The dissenting judge asserted that:
  • The court lacked jurisdiction to consider the due process argument because it was not raised before the Board.
  • The court lacked jurisdiction to consider the petition for review of the dismissed complaint.
  • The Board's findings were supported by substantial evidence.

Practical Implications

This decision outlines and provides useful precedent for any employer challenging the NLRB for failing to:
  • Identify and settle on:
    • which section of the NLRA that it charges an employer with violating;
    • the factual grounds supporting an employer's ULP liability; and
    • the legal theory under which it seeks to impose ULP liability.
  • Consider business justifications for employer actions alleged to have violated Section 8(a)(1) of the NLRA.
  • Follow its own precedent or rationally explain why:
    • a case is distinguishable from controlling precedent; or
    • it is necessary to overrule or create exceptions to controlling precedent.
  • Analyze whether the NLRB's General Counsel has satisfied its prosecutorial burdens for the complaint allegations that were litigated rather than unalleged and unlitigated theories of liability.
This case also sets out several useful arguments for employers that may be hampered by Section 10(e). This is the first case in which a circuit court interpreted Section 10(e) of the NLRA as a non-jurisdictional requirement that:
  • The NLRB waives unless it raises it as an affirmative defense.
  • Intervening parties have no authority to raise.

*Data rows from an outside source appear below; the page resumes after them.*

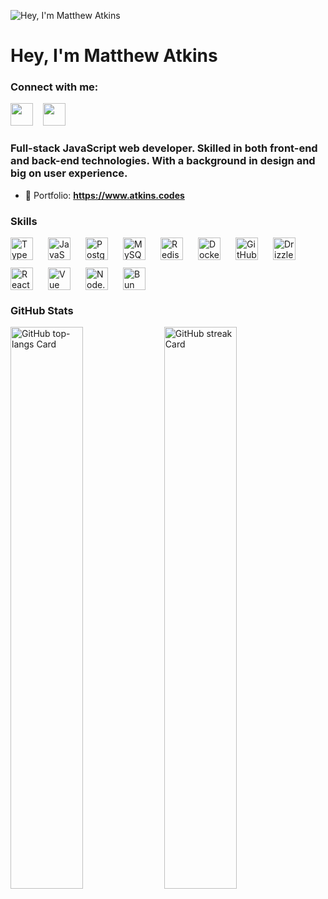 ![Hey, I'm Matthew Atkins](https://ik.imagekit.io/n7nxxqwkxic/atkins_codes/ma-cover.png?updatedAt=1729108687385)

<div id="toc">
  <ul align="left" style="list-style: none">
    <summary>
      <h1>
        Hey, I'm Matthew Atkins
      </h1>
    </summary>
  </ul>
</div>

**<h3 align="left">Connect with me:</h3>** 
<p align="left"><a href="https://github.com/matthewatkins" target="_blank"><img src="https://img.shields.io/badge/GitHub-100000?style=for-the-badge&logo=github&logoColor=white" height="36" style="margin-right: 12px"></a> <a href="https://www.linkedin.com/in/atkinsmatthew" target="_blank"><img src="https://img.shields.io/badge/LinkedIn-0077B5?style=for-the-badge&logo=linkedin&logoColor=white" height="36" style="margin-right: 12px"></a></p>

 **<h3 align="left">Full-stack JavaScript web developer. Skilled in both front-end and back-end technologies. With a background in design and big on user experience.</h3>**

- 📂 Portfolio: **<a href="https://www.atkins.codes" target="_blank">https://www.atkins.codes</a>**

 **<h3 align="left">Skills</h3>**

<div style="display: flex; flex-wrap: wrap; gap: 12px; justify-content: left;"><img src="https://img.shields.io/badge/TypeScript-3178C6?logo=typescript&logoColor=white" height="36" alt="TypeScript" style="margin-right: 12px"> <img src="https://img.shields.io/badge/JavaScript-F7DF1C?logo=javascript&logoColor=white" height="36" alt="JavaScript" style="margin-right: 12px"> <img src="https://img.shields.io/badge/PostgreSQL-316192?logo=postgresql&logoColor=white" height="36" alt="PostgreSQL" style="margin-right: 12px"> <img src="https://img.shields.io/badge/MySQL-4479A1?logo=mysql&logoColor=white" height="36" alt="MySQL" style="margin-right: 12px"> <img src="https://img.shields.io/badge/Redis-DC382D?logo=redis&logoColor=white" height="36" alt="Redis" style="margin-right: 12px"> <img src="https://img.shields.io/badge/Docker-2496ED?logo=docker&logoColor=white" height="36" alt="Docker" style="margin-right: 12px"> <img src="https://img.shields.io/badge/GitHub_Actions-2088FF?logo=github-actions&logoColor=white" height="36" alt="GitHub Actions" style="margin-right: 12px"> <img src="https://img.shields.io/badge/Drizzle-4F5D95?logo=drizzle&logoColor=white" height="36" alt="Drizzle" style="margin-right: 12px"> <img src="https://img.shields.io/badge/React-20232A?logo=react&logoColor=61DAFB" height="36" alt="React" style="margin-right: 12px"> <img src="https://img.shields.io/badge/Vue.js-35495E?logo=vue.js&logoColor=4FC08D" height="36" alt="Vue" style="margin-right: 12px"> <img src="https://img.shields.io/badge/Node.js-8CC84B?logo=node.js&logoColor=white" height="36" alt="Node.js" style="margin-right: 12px"> <img src="https://img.shields.io/badge/Bun-FFDF00?logo=bun&logoColor=White" height="36" alt="Bun" style="margin-right: 12px"></div>

 **<h3 align="left">GitHub Stats</h3>**

<p align="left">
  <img width="48%" src="https://github-readme-stats.vercel.app/api/top-langs?username=matthewatkins&theme=default&cache_seconds=1800&border_radius=4&hide_title=false&layout=compact&langs_count=5&card_width=400&hide_progress=false" alt="GitHub top-langs Card" />
  <img width="48%" src="https://streak-stats.demolab.com/?user=matthewatkins&theme=default&hide_border=false&border_radius=4.5&date_format=M+j%5B%2C+Y%5D&mode=daily&disable_animations=false&hide_total_contributions=false&hide_current_streak=false&hide_longest_streak=false&exclude_days=&locale=en&card_height=200" alt="GitHub streak Card" />
</p>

Employers also can cite the decision for examples of extraordinary circumstances that might justify a failure to exhaust Board remedies, such as not moving the Board to reconsider its decision, when the Board:
  • Sua sponte raised and set out its opinion on an unlitigated issue.
  • Took an exorbitant amount of time to decide a case.
  • Had the issue before it, because it was raised implicitly or in a related context.
The case also appears to be the first case in which a circuit court created an exception to the requirement in Section 10(f) that a petitioner be aggrieved by the Board order for which it was seeking review and not just the findings or analysis in the Board's decision. This exception may help or hinder employers depending on who is petitioning a circuit court for review.